DIRECTIONS FOR THIS TASK -> Locate and copy each line in the data that contains the word "English".

Stored data ->
————

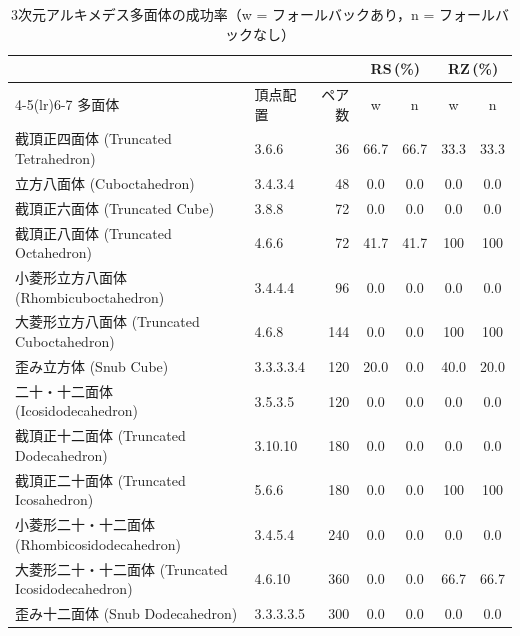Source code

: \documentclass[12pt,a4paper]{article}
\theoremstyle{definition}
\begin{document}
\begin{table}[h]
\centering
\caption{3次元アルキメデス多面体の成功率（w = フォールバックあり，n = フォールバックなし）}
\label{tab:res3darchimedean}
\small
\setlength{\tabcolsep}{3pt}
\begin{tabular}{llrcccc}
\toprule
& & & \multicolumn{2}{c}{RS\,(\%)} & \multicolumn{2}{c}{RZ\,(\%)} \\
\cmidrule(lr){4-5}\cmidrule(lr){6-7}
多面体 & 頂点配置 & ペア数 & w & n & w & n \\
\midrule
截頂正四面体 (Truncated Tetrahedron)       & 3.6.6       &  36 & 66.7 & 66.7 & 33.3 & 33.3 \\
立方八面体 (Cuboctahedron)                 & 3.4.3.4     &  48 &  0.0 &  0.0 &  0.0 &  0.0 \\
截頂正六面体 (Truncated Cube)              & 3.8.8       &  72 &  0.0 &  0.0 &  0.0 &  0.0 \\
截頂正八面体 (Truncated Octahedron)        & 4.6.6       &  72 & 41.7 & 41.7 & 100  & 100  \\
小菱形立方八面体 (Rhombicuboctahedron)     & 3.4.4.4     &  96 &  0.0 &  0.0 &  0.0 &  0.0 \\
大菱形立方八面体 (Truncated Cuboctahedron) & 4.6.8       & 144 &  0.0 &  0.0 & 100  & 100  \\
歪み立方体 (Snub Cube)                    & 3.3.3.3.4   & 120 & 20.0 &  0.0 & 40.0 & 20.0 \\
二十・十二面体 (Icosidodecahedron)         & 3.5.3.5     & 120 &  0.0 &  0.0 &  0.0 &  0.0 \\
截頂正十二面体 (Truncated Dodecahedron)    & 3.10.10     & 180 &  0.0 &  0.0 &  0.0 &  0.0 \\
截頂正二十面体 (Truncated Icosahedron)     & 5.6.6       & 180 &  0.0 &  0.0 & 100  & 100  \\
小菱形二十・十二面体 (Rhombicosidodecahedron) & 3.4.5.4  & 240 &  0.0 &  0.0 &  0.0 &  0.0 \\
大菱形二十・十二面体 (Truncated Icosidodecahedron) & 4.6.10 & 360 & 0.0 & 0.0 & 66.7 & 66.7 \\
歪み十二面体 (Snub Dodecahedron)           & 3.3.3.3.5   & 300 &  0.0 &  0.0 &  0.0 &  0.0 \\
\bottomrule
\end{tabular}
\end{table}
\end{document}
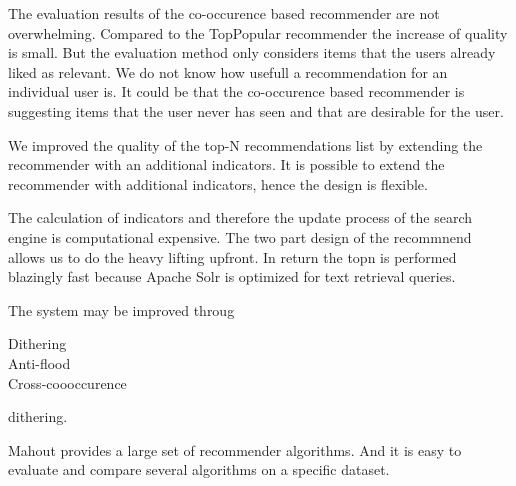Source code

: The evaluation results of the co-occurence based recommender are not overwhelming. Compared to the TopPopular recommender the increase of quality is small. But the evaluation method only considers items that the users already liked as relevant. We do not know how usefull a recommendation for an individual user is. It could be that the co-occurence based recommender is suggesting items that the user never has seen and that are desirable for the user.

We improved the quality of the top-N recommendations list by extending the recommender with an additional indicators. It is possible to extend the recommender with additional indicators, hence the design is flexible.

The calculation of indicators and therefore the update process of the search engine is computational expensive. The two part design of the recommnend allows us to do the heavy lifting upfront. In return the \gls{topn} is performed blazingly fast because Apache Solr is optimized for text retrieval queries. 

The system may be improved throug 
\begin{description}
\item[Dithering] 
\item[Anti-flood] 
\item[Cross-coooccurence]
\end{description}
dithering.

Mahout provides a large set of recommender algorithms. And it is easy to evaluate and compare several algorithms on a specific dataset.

————

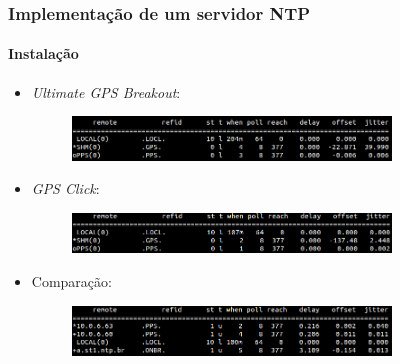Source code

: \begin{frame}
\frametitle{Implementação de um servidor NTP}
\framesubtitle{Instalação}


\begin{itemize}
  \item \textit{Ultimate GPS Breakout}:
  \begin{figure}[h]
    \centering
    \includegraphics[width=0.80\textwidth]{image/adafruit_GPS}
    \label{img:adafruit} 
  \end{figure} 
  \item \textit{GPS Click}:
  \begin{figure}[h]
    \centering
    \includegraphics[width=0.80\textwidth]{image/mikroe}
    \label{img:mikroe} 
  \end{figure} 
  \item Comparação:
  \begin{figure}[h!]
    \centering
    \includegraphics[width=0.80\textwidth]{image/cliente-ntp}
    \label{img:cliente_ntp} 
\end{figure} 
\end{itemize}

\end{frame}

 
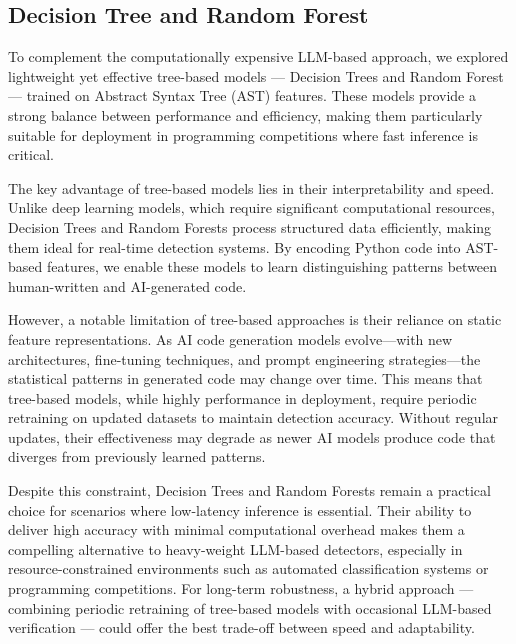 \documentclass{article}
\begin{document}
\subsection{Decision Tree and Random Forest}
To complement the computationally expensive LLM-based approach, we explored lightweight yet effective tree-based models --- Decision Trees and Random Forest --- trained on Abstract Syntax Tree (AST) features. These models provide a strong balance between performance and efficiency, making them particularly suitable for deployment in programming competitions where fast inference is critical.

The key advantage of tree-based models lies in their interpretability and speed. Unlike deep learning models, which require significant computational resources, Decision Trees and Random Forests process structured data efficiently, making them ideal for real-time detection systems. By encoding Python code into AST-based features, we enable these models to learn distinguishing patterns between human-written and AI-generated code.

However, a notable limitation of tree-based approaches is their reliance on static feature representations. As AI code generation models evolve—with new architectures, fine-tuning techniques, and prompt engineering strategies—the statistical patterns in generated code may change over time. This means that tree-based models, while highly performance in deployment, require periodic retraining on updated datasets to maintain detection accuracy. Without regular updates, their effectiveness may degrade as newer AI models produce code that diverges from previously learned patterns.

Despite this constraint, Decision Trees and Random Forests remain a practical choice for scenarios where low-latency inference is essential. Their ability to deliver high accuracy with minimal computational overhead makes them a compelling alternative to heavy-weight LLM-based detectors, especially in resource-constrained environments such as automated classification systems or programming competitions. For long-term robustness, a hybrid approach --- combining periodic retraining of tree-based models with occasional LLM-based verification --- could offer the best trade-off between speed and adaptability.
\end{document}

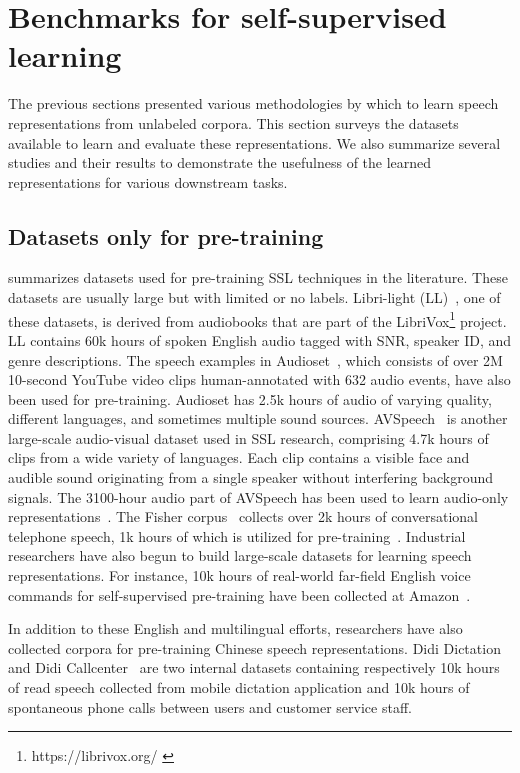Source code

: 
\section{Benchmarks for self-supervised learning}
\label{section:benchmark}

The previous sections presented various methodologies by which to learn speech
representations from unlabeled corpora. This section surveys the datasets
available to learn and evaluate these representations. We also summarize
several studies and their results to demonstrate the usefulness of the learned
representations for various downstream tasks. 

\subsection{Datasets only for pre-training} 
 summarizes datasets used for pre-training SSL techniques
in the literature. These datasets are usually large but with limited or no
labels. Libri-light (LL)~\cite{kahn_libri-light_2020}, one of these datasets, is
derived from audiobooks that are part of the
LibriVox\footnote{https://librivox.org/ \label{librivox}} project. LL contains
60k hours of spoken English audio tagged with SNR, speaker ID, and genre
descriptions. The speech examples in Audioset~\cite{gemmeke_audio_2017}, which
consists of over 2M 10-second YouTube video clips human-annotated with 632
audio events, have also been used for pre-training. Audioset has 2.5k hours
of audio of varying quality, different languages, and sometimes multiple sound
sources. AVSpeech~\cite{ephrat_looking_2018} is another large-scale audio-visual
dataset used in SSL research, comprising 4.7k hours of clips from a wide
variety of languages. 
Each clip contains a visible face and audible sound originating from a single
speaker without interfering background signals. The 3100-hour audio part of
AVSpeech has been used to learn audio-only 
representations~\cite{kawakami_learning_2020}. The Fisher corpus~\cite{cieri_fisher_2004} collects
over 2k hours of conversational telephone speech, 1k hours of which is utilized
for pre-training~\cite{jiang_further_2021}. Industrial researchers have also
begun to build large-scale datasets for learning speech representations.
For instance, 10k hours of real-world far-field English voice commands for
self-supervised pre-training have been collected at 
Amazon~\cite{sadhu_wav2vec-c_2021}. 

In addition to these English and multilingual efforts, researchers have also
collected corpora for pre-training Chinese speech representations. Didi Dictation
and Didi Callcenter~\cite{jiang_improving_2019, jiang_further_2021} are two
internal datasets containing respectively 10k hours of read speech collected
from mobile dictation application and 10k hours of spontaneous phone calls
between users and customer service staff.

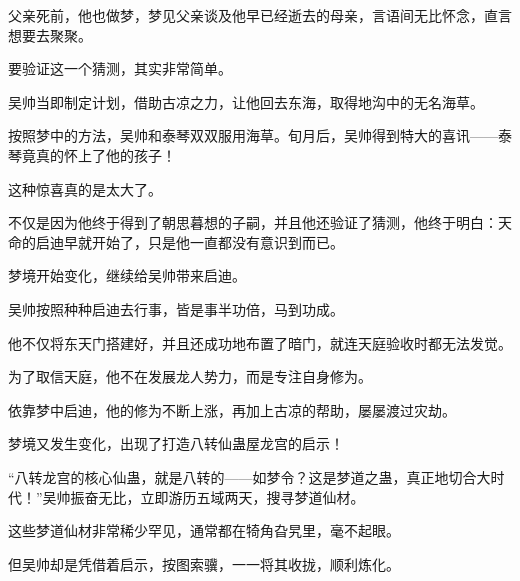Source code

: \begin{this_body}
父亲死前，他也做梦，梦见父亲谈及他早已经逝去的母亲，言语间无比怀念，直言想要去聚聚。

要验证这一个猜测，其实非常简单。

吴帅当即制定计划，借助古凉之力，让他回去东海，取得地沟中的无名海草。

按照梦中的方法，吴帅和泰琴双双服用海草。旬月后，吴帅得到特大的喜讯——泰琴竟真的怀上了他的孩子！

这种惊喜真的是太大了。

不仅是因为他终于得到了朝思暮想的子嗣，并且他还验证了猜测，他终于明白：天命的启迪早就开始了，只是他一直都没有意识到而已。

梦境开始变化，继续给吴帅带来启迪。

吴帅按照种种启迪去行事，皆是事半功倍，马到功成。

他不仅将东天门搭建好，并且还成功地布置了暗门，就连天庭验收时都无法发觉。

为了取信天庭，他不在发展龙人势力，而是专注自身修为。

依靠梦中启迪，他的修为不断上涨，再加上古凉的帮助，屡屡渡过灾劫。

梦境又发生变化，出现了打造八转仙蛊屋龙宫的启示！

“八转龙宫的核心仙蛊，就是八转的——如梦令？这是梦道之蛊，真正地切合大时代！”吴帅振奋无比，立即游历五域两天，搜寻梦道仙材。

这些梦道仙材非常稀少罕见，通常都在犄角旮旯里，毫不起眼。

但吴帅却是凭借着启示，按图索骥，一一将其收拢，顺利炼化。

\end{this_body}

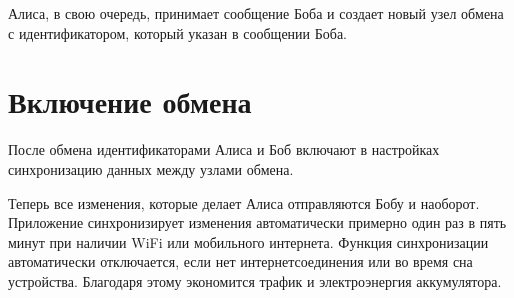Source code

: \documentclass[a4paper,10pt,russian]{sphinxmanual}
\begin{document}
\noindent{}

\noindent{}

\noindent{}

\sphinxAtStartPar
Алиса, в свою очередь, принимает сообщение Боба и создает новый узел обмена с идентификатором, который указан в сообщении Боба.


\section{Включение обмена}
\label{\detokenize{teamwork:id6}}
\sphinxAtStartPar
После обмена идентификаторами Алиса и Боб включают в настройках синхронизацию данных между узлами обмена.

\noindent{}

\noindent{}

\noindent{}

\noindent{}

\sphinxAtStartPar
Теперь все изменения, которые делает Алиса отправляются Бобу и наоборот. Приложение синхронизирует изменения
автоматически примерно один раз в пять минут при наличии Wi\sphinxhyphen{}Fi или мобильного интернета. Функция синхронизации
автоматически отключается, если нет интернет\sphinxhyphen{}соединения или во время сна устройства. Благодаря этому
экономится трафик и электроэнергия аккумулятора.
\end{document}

————

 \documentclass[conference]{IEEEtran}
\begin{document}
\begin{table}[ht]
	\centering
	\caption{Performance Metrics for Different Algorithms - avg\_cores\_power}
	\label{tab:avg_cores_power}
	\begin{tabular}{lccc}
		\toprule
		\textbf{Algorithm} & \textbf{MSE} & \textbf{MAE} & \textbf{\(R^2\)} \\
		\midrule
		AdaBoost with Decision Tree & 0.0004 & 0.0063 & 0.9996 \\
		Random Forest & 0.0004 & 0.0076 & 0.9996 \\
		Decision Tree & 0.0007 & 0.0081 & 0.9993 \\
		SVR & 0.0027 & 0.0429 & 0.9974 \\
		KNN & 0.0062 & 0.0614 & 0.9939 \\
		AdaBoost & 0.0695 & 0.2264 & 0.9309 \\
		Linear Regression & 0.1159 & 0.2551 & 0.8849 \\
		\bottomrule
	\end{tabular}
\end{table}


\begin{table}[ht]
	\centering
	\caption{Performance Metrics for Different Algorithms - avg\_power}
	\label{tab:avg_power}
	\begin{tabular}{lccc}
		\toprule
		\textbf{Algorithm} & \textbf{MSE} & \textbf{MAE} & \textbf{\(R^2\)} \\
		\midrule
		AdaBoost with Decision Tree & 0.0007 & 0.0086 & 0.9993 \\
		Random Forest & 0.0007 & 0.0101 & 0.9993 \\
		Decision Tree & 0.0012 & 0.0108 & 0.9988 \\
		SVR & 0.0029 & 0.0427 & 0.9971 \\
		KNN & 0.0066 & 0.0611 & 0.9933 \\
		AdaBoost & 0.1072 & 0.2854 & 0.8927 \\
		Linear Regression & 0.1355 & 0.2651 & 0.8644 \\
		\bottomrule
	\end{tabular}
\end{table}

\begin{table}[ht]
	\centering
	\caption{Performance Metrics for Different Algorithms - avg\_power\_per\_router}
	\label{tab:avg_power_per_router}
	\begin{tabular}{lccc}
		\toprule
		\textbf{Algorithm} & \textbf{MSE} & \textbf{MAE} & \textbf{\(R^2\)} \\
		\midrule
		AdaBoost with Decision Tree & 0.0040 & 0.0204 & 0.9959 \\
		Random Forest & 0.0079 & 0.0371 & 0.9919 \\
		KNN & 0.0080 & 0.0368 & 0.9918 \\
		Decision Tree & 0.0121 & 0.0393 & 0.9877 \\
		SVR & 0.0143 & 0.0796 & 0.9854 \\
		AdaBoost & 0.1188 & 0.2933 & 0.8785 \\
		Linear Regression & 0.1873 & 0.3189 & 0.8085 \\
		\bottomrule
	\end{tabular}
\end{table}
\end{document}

————

ANSWER SPACE ->
60k hours of spoken English audio tagged with SNR, speaker ID, and genre
For instance, 10k hours of real-world far-field English voice commands for
In addition to these English and multilingual efforts, researchers have also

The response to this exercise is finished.